Bracing for Breaches This Holiday SeasonExperts Say Retailers Better Prepared to Fight Fraud
While security experts are predicting a significant uptick in point-of-sale attacks, as usual, during the holiday shopping season, they say retailers are better prepared to fight fraud because they've beefed up security.
The breach at Target Corp., along with the cascade of other retail breaches that followed, got retailers' attention, says Stephen Orfei, general manager of the PCI Security Standards Council. As a result, many merchants have invested more money in advanced security solutions, he says.
"The C-suite is paying attention," Orfei says. "And I absolutely think there is better transaction and point-of-sale network monitoring going on than there was a year ago, especially among the e-commerce merchants, which are being much more vigilant. Today, they are utilizing more tools like tokenization. So, I definitely think there has been an improvement year-over-year."
Josh Shaul, a vice president at security and forensics investigation firm Trustwave, says card breaches generally increase every holiday shopping season.
"We tend to see two spikes - one in December, likely those breaches that are detected quickly, and then another in February/March, those breaches that get detected on the typical 90-day timeline from intrusion to detection," he says. "We expect to see the same trend in 2014/2015. The holiday season drives a lot of credit card purchase activity, and forces the IT staff in the retail space to turn most of their attention to operations and closing out the year. Cybercriminals know this cycle well, and are set up to take advantage of it."

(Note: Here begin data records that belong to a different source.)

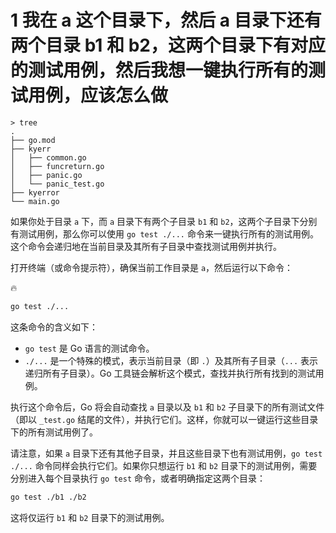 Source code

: # 1 我在 a 这个目录下，然后 a 目录下还有两个目录 b1 和 b2，这两个目录下有对应的测试用例，然后我想一键执行所有的测试用例，应该怎么做

```shell
> tree
.
├── go.mod
├── kyerr
│   ├── common.go
│   ├── funcreturn.go
│   ├── panic.go
│   └── panic_test.go
├── kyerror
└── main.go
```

如果你处于目录 `a` 下，而 `a` 目录下有两个子目录 `b1` 和 `b2`，这两个子目录下分别有测试用例，那么你可以使用 `go test ./...` 命令来一键执行所有的测试用例。这个命令会递归地在当前目录及其所有子目录中查找测试用例并执行。

打开终端（或命令提示符），确保当前工作目录是 `a`，然后运行以下命令：

🔥

```sh
go test ./...
```

这条命令的含义如下：

-   `go test` 是 Go 语言的测试命令。
-   `./...` 是一个特殊的模式，表示当前目录（即 `.`）及其所有子目录（`...` 表示递归所有子目录）。Go 工具链会解析这个模式，查找并执行所有找到的测试用例。

执行这个命令后，Go 将会自动查找 `a` 目录以及 `b1` 和 `b2` 子目录下的所有测试文件（即以 `_test.go` 结尾的文件），并执行它们。这样，你就可以一键运行这些目录下的所有测试用例了。

请注意，如果 `a` 目录下还有其他子目录，并且这些目录下也有测试用例，`go test ./...` 命令同样会执行它们。如果你只想运行 `b1` 和 `b2` 目录下的测试用例，需要分别进入每个目录执行 `go test` 命令，或者明确指定这两个目录：

```sh
go test ./b1 ./b2
```

这将仅运行 `b1` 和 `b2` 目录下的测试用例。
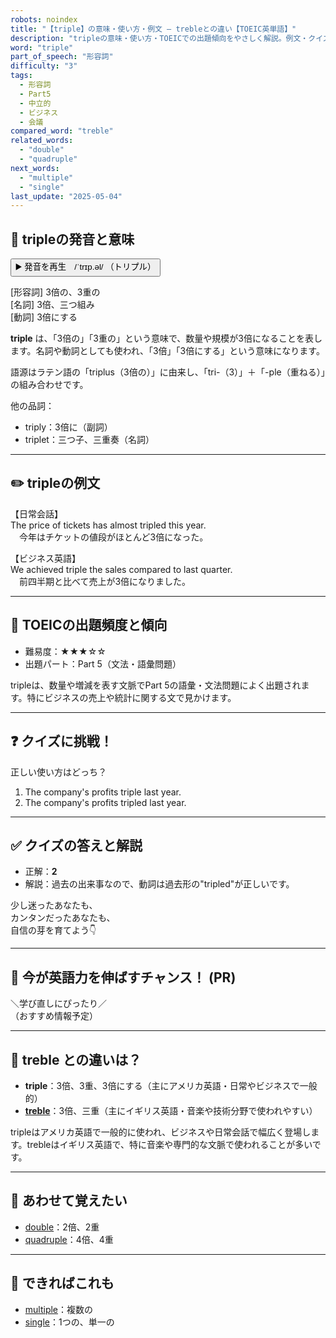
 ```yaml
---
robots: noindex
title: "【triple】の意味・使い方・例文 ― trebleとの違い【TOEIC英単語】"
description: "tripleの意味・使い方・TOEICでの出題傾向をやさしく解説。例文・クイズ付きでtrebleとの違いもわかりやすく学べます。"
word: "triple"
part_of_speech: "形容詞"
difficulty: "3"
tags:
  - 形容詞
  - Part5
  - 中立的
  - ビジネス
  - 会議
compared_word: "treble"
related_words:
  - "double"
  - "quadruple"
next_words:
  - "multiple"
  - "single"
last_update: "2025-05-04"
---
```


## 🔰 tripleの発音と意味

<button class="play-audio" onclick="playTTS('triple')">
  <span class="play-audio-main">
    ▶️ 発音を再生　/ˈtrɪp.əl/
  </span>
  <span class="play-audio-sub">
    （トリプル）
  </span>
</button>

[形容詞] 3倍の、3重の  
[名詞] 3倍、三つ組み  
[動詞] 3倍にする

**triple** は、「3倍の」「3重の」という意味で、数量や規模が3倍になることを表します。名詞や動詞としても使われ、「3倍」「3倍にする」という意味になります。

語源はラテン語の「triplus（3倍の）」に由来し、「tri-（3）」＋「-ple（重ねる）」の組み合わせです。

他の品詞：  
- triply：3倍に（副詞）
- triplet：三つ子、三重奏（名詞）

---

## ✏️ tripleの例文

【日常会話】  
The price of tickets has almost tripled this year.  
　今年はチケットの値段がほとんど3倍になった。

【ビジネス英語】  
We achieved triple the sales compared to last quarter.  
　前四半期と比べて売上が3倍になりました。

---

## 🎯 TOEICの出題頻度と傾向

- 難易度：★★★☆☆
- 出題パート：Part 5（文法・語彙問題）

tripleは、数量や増減を表す文脈でPart 5の語彙・文法問題によく出題されます。特にビジネスの売上や統計に関する文で見かけます。

---

## ❓ クイズに挑戦！

正しい使い方はどっち？

1. The company's profits triple last year.  
2. The company's profits tripled last year.

---

## ✅ クイズの答えと解説

- 正解：**2**
- 解説：過去の出来事なので、動詞は過去形の"tripled"が正しいです。

少し迷ったあなたも、  
カンタンだったあなたも、  
自信の芽を育てよう👇️

---

## 🚀 今が英語力を伸ばすチャンス！ (PR)

<div class="info-center">
＼学び直しにぴったり／<br>  
（おすすめ情報予定）
</div>

---

## 🤔  treble との違いは？

- **triple**：3倍、3重、3倍にする（主にアメリカ英語・日常やビジネスで一般的）
- **[treble](/treble)**：3倍、三重（主にイギリス英語・音楽や技術分野で使われやすい）

tripleはアメリカ英語で一般的に使われ、ビジネスや日常会話で幅広く登場します。trebleはイギリス英語で、特に音楽や専門的な文脈で使われることが多いです。

---

## 🧩 あわせて覚えたい

- [double](/double)：2倍、2重
- [quadruple](/quadruple)：4倍、4重

---

## 📖 できればこれも

- [multiple](/multiple)：複数の
- [single](/single)：1つの、単一の

<!-- cvid: aid16_bid41 -->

As hackers' perfect their techniques, retailers can expect more breaches, Orfei says.
"Naturally, the hackers target retailers during high-traffic periods, and the holidays, obviously, are high traffic," he says. "Secondly, as we're in the process of implementing EMV and that window for compromising mag-stripe data begins to close, we will see more compromises at the point of sale."
Mitigating Fraud Risks
So what should retailers, and banking institutions be doing now to brace for this anticipated uptick in card fraud?
"From the merchants' perspective, it is not as much about monitoring transactions, which they may not have the capacity to do, as it is to ensure that their payments platform is segregated from other company systems and that appropriate security requirements are adhered to," says Doug Johnson, senior vice president of risk management policy for the American Bankers Association.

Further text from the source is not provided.